## DATA IN THIS EXERCISE:
[Start of section]

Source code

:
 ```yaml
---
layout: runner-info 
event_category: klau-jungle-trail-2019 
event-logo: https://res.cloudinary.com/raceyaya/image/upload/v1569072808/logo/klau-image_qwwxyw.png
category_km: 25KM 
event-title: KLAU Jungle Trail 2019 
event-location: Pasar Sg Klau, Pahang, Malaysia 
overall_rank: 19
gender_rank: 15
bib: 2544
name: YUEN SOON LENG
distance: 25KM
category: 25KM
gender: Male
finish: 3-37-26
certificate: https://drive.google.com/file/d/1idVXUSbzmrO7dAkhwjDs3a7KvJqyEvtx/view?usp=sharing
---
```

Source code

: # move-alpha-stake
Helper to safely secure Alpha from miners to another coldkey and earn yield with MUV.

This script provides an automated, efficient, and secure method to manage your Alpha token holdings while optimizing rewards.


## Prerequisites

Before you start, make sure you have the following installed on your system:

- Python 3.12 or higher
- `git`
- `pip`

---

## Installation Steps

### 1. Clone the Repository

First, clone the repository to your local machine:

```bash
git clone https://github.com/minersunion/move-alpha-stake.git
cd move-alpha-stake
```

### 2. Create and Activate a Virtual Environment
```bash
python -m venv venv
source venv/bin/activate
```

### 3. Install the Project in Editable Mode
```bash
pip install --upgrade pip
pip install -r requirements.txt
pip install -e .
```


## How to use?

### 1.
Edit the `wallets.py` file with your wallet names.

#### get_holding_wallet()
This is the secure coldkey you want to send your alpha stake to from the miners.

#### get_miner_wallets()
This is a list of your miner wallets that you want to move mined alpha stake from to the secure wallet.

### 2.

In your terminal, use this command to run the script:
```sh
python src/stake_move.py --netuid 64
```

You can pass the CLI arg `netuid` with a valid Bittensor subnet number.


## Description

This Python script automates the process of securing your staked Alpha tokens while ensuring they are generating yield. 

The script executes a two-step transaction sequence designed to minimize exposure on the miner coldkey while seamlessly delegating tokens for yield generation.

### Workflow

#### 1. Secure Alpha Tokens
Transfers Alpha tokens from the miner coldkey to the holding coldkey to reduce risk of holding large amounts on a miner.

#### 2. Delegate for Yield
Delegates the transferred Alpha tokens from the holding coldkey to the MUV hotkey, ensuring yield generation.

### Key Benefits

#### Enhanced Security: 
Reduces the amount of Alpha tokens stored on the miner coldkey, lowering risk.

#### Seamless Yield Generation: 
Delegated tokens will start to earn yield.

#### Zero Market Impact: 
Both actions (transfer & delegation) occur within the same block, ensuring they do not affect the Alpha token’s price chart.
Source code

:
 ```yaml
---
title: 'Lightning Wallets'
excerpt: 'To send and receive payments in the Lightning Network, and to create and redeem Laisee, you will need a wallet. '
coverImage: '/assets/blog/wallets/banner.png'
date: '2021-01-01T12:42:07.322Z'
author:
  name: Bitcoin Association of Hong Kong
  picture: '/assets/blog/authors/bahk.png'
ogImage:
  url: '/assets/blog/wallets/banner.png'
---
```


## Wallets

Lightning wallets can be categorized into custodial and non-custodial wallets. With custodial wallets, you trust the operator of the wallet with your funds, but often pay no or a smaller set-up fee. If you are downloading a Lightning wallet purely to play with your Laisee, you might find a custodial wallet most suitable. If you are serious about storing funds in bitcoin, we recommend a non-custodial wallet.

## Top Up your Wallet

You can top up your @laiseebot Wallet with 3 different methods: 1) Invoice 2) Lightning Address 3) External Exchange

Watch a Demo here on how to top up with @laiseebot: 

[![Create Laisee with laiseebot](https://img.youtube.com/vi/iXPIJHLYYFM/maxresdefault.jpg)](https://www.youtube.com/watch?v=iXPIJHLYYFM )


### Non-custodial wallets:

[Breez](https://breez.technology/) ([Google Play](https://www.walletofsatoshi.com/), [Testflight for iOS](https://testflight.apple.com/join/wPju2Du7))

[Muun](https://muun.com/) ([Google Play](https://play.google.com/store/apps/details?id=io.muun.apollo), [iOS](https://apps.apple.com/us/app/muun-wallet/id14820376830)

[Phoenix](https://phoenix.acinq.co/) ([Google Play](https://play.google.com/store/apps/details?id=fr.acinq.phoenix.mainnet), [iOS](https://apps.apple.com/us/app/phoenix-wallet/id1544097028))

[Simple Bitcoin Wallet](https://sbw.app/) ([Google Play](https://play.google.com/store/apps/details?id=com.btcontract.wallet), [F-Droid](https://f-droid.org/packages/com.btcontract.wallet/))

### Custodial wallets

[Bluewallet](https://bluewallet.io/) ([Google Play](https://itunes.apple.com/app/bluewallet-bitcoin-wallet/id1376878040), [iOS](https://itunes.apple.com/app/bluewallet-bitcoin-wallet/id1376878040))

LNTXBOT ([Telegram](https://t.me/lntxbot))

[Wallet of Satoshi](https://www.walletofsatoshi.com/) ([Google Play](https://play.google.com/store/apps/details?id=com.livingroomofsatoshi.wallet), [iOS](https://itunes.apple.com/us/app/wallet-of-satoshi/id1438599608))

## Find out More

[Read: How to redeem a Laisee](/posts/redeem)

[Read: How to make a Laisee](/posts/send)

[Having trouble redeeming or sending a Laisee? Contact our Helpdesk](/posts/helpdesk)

[End of section]

## PROBLEM DETAILS:
Throughout the data above, report every line that contains the string "laiseebot".

## RESPONSE AREA:
You can top up your @laiseebot Wallet with 3 different methods: 1) Invoice 2) Lightning Address 3) External Exchange
Watch a Demo here on how to top up with @laiseebot: 
[![Create Laisee with laiseebot](https://img.youtube.com/vi/iXPIJHLYYFM/maxresdefault.jpg)](https://www.youtube.com/watch?v=iXPIJHLYYFM )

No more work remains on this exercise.